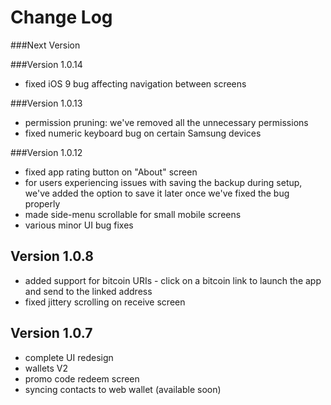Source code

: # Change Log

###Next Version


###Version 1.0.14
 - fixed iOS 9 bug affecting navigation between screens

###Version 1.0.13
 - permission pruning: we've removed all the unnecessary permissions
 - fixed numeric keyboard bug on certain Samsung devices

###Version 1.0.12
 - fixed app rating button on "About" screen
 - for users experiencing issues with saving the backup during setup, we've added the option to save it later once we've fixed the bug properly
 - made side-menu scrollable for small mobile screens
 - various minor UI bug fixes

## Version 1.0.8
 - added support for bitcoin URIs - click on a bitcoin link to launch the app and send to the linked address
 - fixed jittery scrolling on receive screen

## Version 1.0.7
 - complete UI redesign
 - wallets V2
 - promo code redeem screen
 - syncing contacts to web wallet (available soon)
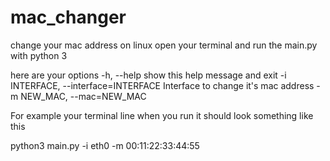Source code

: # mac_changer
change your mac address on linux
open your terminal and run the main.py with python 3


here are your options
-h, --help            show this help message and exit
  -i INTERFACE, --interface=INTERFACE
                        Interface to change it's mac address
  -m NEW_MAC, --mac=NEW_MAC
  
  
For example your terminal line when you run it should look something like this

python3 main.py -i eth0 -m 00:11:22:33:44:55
==
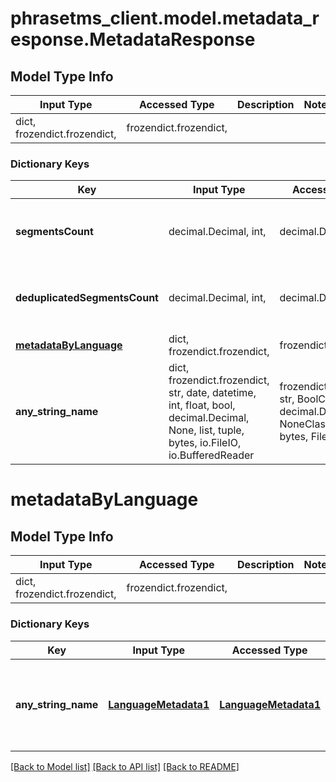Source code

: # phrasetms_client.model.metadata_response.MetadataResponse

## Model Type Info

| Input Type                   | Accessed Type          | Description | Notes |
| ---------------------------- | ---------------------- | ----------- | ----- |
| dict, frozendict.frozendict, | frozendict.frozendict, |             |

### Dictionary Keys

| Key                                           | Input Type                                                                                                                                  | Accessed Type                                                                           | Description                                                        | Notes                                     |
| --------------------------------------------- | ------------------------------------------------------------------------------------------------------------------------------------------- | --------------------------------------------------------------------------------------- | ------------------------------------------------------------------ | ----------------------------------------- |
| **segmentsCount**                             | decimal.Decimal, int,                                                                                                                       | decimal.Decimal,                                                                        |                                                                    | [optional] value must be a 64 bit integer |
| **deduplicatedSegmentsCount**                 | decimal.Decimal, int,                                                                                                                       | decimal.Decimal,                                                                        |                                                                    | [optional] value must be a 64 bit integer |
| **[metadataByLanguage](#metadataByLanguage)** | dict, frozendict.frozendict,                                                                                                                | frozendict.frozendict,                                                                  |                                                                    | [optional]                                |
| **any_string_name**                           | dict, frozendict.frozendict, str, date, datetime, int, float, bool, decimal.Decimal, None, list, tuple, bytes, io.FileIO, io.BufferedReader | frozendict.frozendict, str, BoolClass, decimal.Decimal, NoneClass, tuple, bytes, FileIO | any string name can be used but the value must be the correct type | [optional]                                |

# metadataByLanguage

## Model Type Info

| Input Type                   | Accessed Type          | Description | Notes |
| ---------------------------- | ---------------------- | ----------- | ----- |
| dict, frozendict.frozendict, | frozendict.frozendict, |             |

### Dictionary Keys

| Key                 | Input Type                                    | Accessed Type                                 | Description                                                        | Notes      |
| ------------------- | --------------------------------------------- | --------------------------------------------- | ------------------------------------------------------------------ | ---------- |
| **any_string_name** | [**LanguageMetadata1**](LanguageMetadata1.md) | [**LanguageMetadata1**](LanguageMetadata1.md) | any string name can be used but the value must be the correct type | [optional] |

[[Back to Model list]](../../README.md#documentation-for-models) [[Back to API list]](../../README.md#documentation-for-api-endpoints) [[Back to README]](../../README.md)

§ **DIRECTIONS FOR THIS TASK**
Start with the line above containing "###Version 1.0.14" and end with the line containing "python3 main.py -i eth0 -m 00:11:22:33:44:55". Set down that stretch exactly, without any pictures.

§ **EXERCISE OUTPUT**
###Version 1.0.14
 - fixed iOS 9 bug affecting navigation between screens

###Version 1.0.13
 - permission pruning: we've removed all the unnecessary permissions
 - fixed numeric keyboard bug on certain Samsung devices

###Version 1.0.12
 - fixed app rating button on "About" screen
 - for users experiencing issues with saving the backup during setup, we've added the option to save it later once we've fixed the bug properly
 - made side-menu scrollable for small mobile screens
 - various minor UI bug fixes

## Version 1.0.8
 - added support for bitcoin URIs - click on a bitcoin link to launch the app and send to the linked address
 - fixed jittery scrolling on receive screen

## Version 1.0.7
 - complete UI redesign
 - wallets V2
 - promo code redeem screen
 - syncing contacts to web wallet (available soon)
Source code

: # mac_changer
change your mac address on linux
open your terminal and run the main.py with python 3


here are your options
-h, --help            show this help message and exit
  -i INTERFACE, --interface=INTERFACE
                        Interface to change it's mac address
  -m NEW_MAC, --mac=NEW_MAC
  
  
For example your terminal line when you run it should look something like this

python3 main.py -i eth0 -m 00:11:22:33:44:55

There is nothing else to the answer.